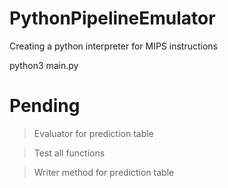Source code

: # PythonPipelineEmulator
Creating a python interpreter for MIPS instructions

python3 main.py 

# Pending
> Evaluator for prediction table

> Test all functions

> Writer method for prediction table
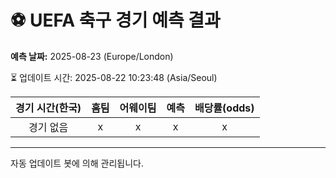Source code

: # ⚽️ UEFA 축구 경기 예측 결과

**예측 날짜:** 2025-08-23 (Europe/London)

⏳ 업데이트 시간: 2025-08-22 10:23:48 (Asia/Seoul)

| 경기 시간(한국) | 홈팀 | 어웨이팀 | 예측 | 배당률(odds) |
|:-------------:|:-----:|:-------:|:-----:|:------------:|
| 경기 없음 | x | x | x | x |

---
자동 업데이트 봇에 의해 관리됩니다.
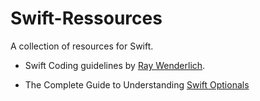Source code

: # Swift-Ressources
A collection of resources for Swift.

- Swift Coding guidelines by [Ray Wenderlich](https://github.com/raywenderlich/swift-style-guide").

- The Complete Guide to Understanding [Swift Optionals](https://github.com/elmoswelt/Swift-Ressources/blob/master/PDF/The-Complete-Guide-to-Understanding-Swift-Optionals.pdf)
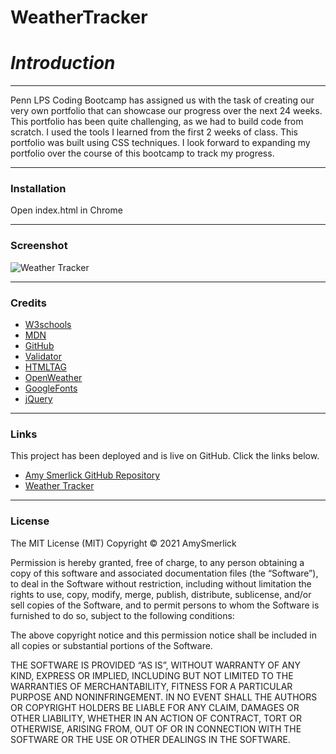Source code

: # WeatherTracker


# _**Introduction**_
***
Penn LPS Coding Bootcamp has assigned us with the task of creating our very own portfolio that can showcase our progress over the next 24 weeks. This portfolio has been quite challenging, as we had to build code from scratch. I used the tools I learned from the first 2 weeks of class. This portfolio was built using CSS techniques. I look forward to expanding my portfolio over the course of this bootcamp to track my progress.

***
### __Installation__


Open index.html in Chrome

***
### __Screenshot__
![Weather Tracker](https://user-images.githubusercontent.com/77814900/114222053-17201c80-993c-11eb-9f0f-51c25dd63e79.png)



***
### __Credits__

- [W3schools](https://www.w3schools.com/)
- [MDN](https://developer.mozilla.org/en-US/docs/Web/CSS/CSS_Selectors)
- [GitHub](https://coding-boot-camp.github.io/full-stack/github/professional-readme-guide)
- [Validator](https://validator.w3.org/)
- [HTMLTAG](https://medium.com/@zac_heisey/7-alternatives-to-the-div-html-tag-7c888c7b5036)
- [OpenWeather](https://openweathermap.org/api)
- [GoogleFonts](https://fonts.google.com/)
- [jQuery](https://code.jquery.com/)

***
### __Links__

This project has been deployed and is live on GitHub. Click the links below.

-  [Amy Smerlick GitHub Repository](https://github.com/amysmerlick)
-   [Weather Tracker](https://amysmerlick.github.io/WeatherTracker/)

***
### __License__

The MIT License (MIT)
Copyright © 2021 AmySmerlick

Permission is hereby granted, free of charge, to any person obtaining a copy of this software and associated documentation files (the “Software”), to deal in the Software without restriction, including without limitation the rights to use, copy, modify, merge, publish, distribute, sublicense, and/or sell copies of the Software, and to permit persons to whom the Software is furnished to do so, subject to the following conditions:

The above copyright notice and this permission notice shall be included in all copies or substantial portions of the Software.

THE SOFTWARE IS PROVIDED “AS IS”, WITHOUT WARRANTY OF ANY KIND, EXPRESS OR IMPLIED, INCLUDING BUT NOT LIMITED TO THE WARRANTIES OF MERCHANTABILITY, FITNESS FOR A PARTICULAR PURPOSE AND NONINFRINGEMENT. IN NO EVENT SHALL THE AUTHORS OR COPYRIGHT HOLDERS BE LIABLE FOR ANY CLAIM, DAMAGES OR OTHER LIABILITY, WHETHER IN AN ACTION OF CONTRACT, TORT OR OTHERWISE, ARISING FROM, OUT OF OR IN CONNECTION WITH THE SOFTWARE OR THE USE OR OTHER DEALINGS IN THE SOFTWARE.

------------

• [Your objective] Return each line above exactly; any pictures are to be skipped.

• [Written response]
Source code

: # PythonPipelineEmulator
Creating a python interpreter for MIPS instructions

python3 main.py 

# Pending
> Evaluator for prediction table

> Test all functions

> Writer method for prediction table
Source code

: # ⚽️ UEFA 축구 경기 예측 결과

**예측 날짜:** 2025-08-23 (Europe/London)

⏳ 업데이트 시간: 2025-08-22 10:23:48 (Asia/Seoul)

| 경기 시간(한국) | 홈팀 | 어웨이팀 | 예측 | 배당률(odds) |
|:-------------:|:-----:|:-------:|:-----:|:------------:|
| 경기 없음 | x | x | x | x |

---
자동 업데이트 봇에 의해 관리됩니다.
Source code

: # Swift-Ressources
A collection of resources for Swift.

- Swift Coding guidelines by [Ray Wenderlich](https://github.com/raywenderlich/swift-style-guide").

- The Complete Guide to Understanding [Swift Optionals](https://github.com/elmoswelt/Swift-Ressources/blob/master/PDF/The-Complete-Guide-to-Understanding-Swift-Optionals.pdf)
Source code

: # WeatherTracker


# _**Introduction**_
***
Penn LPS Coding Bootcamp has assigned us with the task of creating our very own portfolio that can showcase our progress over the next 24 weeks. This portfolio has been quite challenging, as we had to build code from scratch. I used the tools I learned from the first 2 weeks of class. This portfolio was built using CSS techniques. I look forward to expanding my portfolio over the course of this bootcamp to track my progress.

***
### __Installation__


Open index.html in Chrome

***
### __Screenshot__
![Weather Tracker](https://user-images.githubusercontent.com/77814900/114222053-17201c80-993c-11eb-9f0f-51c25dd63e79.png)



***
### __Credits__

- [W3schools](https://www.w3schools.com/)
- [MDN](https://developer.mozilla.org/en-US/docs/Web/CSS/CSS_Selectors)
- [GitHub](https://coding-boot-camp.github.io/full-stack/github/professional-readme-guide)
- [Validator](https://validator.w3.org/)
- [HTMLTAG](https://medium.com/@zac_heisey/7-alternatives-to-the-div-html-tag-7c888c7b5036)
- [OpenWeather](https://openweathermap.org/api)
- [GoogleFonts](https://fonts.google.com/)
- [jQuery](https://code.jquery.com/)

***
### __Links__

This project has been deployed and is live on GitHub. Click the links below.

-  [Amy Smerlick GitHub Repository](https://github.com/amysmerlick)
-   [Weather Tracker](https://amysmerlick.github.io/WeatherTracker/)

***
### __License__

The MIT License (MIT)
Copyright © 2021 AmySmerlick

Permission is hereby granted, free of charge, to any person obtaining a copy of this software and associated documentation files (the “Software”), to deal in the Software without restriction, including without limitation the rights to use, copy, modify, merge, publish, distribute, sublicense, and/or sell copies of the Software, and to permit persons to whom the Software is furnished to do so, subject to the following conditions:

The above copyright notice and this permission notice shall be included in all copies or substantial portions of the Software.

THE SOFTWARE IS PROVIDED “AS IS”, WITHOUT WARRANTY OF ANY KIND, EXPRESS OR IMPLIED, INCLUDING BUT NOT LIMITED TO THE WARRANTIES OF MERCHANTABILITY, FITNESS FOR A PARTICULAR PURPOSE AND NONINFRINGEMENT. IN NO EVENT SHALL THE AUTHORS OR COPYRIGHT HOLDERS BE LIABLE FOR ANY CLAIM, DAMAGES OR OTHER LIABILITY, WHETHER IN AN ACTION OF CONTRACT, TORT OR OTHERWISE, ARISING FROM, OUT OF OR IN CONNECTION WITH THE SOFTWARE OR THE USE OR OTHER DEALINGS IN THE SOFTWARE.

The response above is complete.